In some examples, if the light transmittance of the transparent element 101 is less
than or equal to the second preset value, it indicates that the transparent element
101 needs to be heated to clean its surface. However, if the power receiving unit
102 fails to receive power, or its matching power transmitting unit fails to transmit
power, or the heating unit 103 fails to heat normally at present, it indicates that
there is a special situation in the system that causes the heating unit 103 to fail
to work according to the preset logic. Special situations may comprise the following:
the power receiving unit 102 or its matching power transmitting unit is damaged, the
power receiving unit 102 and its matching power transmitting unit cannot be aligned
(the two are not within the effective working distance), and the heating unit 103
is damaged.
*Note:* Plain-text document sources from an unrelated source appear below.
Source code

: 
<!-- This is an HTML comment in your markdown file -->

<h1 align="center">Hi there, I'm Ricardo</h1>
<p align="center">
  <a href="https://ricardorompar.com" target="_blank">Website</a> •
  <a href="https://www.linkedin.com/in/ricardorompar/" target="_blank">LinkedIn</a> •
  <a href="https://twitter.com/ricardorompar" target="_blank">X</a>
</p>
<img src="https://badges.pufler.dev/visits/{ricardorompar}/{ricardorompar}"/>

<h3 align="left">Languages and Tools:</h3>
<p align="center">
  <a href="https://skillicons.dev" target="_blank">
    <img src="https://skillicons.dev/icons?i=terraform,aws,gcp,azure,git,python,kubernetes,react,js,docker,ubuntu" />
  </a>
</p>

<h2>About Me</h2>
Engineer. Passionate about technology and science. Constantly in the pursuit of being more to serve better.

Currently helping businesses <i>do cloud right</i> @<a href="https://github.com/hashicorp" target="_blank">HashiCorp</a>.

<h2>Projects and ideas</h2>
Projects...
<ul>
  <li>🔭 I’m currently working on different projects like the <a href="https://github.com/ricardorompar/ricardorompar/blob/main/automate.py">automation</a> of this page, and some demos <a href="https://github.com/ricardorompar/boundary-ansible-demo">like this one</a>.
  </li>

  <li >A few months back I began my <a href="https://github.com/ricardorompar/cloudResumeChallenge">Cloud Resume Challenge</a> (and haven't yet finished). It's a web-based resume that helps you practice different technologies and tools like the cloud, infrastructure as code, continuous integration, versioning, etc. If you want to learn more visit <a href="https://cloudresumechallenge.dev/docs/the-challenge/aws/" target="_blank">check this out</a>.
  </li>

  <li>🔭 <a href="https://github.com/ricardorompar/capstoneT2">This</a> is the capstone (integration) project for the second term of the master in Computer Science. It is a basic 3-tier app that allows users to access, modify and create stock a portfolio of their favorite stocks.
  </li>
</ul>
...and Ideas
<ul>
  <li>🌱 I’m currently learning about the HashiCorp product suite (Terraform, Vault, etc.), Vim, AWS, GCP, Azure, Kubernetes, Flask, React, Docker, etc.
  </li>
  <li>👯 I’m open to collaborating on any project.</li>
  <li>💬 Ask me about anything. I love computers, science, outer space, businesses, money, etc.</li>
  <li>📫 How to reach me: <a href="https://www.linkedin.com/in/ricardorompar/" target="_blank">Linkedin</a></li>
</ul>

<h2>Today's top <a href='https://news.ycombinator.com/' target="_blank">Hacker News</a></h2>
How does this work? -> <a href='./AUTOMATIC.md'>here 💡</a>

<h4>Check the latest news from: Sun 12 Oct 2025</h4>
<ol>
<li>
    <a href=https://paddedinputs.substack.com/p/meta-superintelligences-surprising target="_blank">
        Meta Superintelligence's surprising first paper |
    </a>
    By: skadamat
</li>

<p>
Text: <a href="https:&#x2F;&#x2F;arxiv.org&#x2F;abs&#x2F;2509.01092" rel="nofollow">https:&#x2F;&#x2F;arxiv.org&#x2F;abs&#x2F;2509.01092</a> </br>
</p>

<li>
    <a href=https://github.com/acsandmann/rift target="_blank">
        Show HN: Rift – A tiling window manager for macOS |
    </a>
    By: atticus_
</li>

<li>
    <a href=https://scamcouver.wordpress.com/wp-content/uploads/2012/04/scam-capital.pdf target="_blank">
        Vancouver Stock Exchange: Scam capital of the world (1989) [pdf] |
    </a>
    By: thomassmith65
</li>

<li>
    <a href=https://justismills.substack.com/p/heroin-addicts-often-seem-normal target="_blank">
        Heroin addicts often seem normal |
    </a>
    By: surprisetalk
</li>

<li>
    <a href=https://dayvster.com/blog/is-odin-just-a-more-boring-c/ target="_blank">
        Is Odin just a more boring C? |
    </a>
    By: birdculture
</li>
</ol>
At this time, the operator or the automated processing equipment should
be reminded, for example, a reminder message should be sent to the operator or the
automated processing equipment.
[0031] As described herein, a refrigerating device is provided. As shown in FIG. 4, the
example refrigerating device 40 comprises one or more power transmitting units and
one or more transparent element systems. The Figure shows three power transmitting
units 401-1, 401-2 and 401-3 and three corresponding transparent element systems 10-1,
10-2 and 10-3. In actual use, the number of power transmitting unit and the transparent
element system are not limited to three. The transparent element systems 10-1, 10-2,
and 10-3 in the refrigerating device 40 may be configured according to the above-described
transparent element system.
[0032] In the following description, the main components of the transparent element system
(for example, a power receiving unit, a heating unit, etc.) can be integrated with
the transparent element in the transparent element system, and thus the integral part
is called the body of the transparent element system, sometimes referred to as the
transparent element system for short, or also referred to as the transparent element.
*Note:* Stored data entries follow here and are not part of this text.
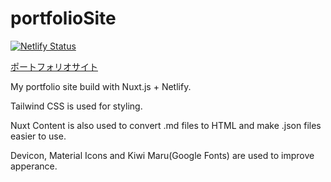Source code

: # portfolioSite

[![Netlify Status](https://api.netlify.com/api/v1/badges/33efe354-2871-418b-bf4f-18cb7eddfc67/deploy-status)](https://app.netlify.com/sites/eloquent-cori-bc2179/deploys)

[ポートフォリオサイト](https://portfolio.mura32033.com)

My portfolio site build with Nuxt.js + Netlify.

Tailwind CSS is used for styling.

Nuxt Content is also used to convert .md files to HTML and make .json files easier to use.

Devicon, Material Icons and Kiwi Maru(Google Fonts) are used to improve apperance.
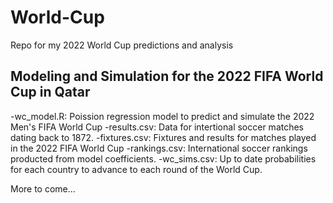 # World-Cup
Repo for my 2022 World Cup predictions and analysis

## Modeling and Simulation for the 2022 FIFA World Cup in Qatar
-wc_model.R: Poission regression model to predict and simulate the 2022 Men's FIFA World Cup
-results.csv: Data for intertional soccer matches dating back to 1872.
-fixtures.csv: Fixtures and results for matches played in the 2022 FIFA World Cup
-rankings.csv: International soccer rankings producted from model coefficients.
-wc_sims.csv: Up to date probabilities for each country to advance to each round of the World Cup.

More to come...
[0033] In the refrigerating device 40, the power transmitting units 401-1, 401-2, and 401-3
are configured to transmit power in a wireless manner. The power transmitting units
401-1, 401-2, and 401-3 can be composed of a transmitting coil and a corresponding
processing circuit. The power transmitting units 401-1, 401-2, and 401-3 can transmit
the power of the power and frequency meeting the preset requirements and the power
is received by the pre-set matching power receiving unit. The power transmitting units
401-1, 401-2, and 401-3 can be configured as wireless power transmitting device that
meets existing standards (for example, Qi) as needed, it can also be a wireless power
transmitting device that meets industrial or commercial de facto standards, and it
can also be a customized wireless power transmitting device that meets specific needs.
[0034] In the refrigerating device 40, the power receiving units of the transparent element
systems 10-1, 10-2, and 10-3 receive the power from the power transmitting unit, and
serve as energy sources for other unit modules of the transparent element system.
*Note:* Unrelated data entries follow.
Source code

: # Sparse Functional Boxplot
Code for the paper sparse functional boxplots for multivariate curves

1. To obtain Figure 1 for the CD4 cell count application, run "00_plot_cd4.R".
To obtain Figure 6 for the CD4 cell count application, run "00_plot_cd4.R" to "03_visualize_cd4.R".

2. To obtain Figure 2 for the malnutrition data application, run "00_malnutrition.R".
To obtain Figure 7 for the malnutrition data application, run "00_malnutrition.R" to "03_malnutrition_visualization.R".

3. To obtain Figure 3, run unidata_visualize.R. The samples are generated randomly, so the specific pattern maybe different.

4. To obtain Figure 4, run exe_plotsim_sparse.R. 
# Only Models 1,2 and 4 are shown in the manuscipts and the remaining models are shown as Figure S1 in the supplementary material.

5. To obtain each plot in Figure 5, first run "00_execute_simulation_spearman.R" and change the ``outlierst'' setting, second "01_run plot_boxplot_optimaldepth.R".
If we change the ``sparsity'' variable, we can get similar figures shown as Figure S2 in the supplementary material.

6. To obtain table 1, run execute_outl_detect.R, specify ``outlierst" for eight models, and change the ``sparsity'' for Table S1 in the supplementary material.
[0035] As shown in FIG. 4, the transparent element of the transparent element systems 10-1,
10-2, and 10-3 is used as the perspective door of the refrigerating device 40, and
the bodies of transparent element systems 10-1, 10-2, and 10-3 can be connected to
the body of the refrigerating device 40 by means of a hinge 402, wherein two or more
hinges are configured for each piece of transparent element. Since the power is transmitted
between the power transmitting unit and the transparent element system in a wireless
manner, compared with the wired method, the opening and closing state of the hinge
402 will not affect the stability of the transmission link. In some examples, the
power transmitting unit and the transparent element system can be configured to transmit
power regardless of the opening and closing state of the hinge 402; in other examples,
the power transmitting unit and the transparent element system can be configured to
transmit power when the hinge 402 is in the preset opening and closing angle range.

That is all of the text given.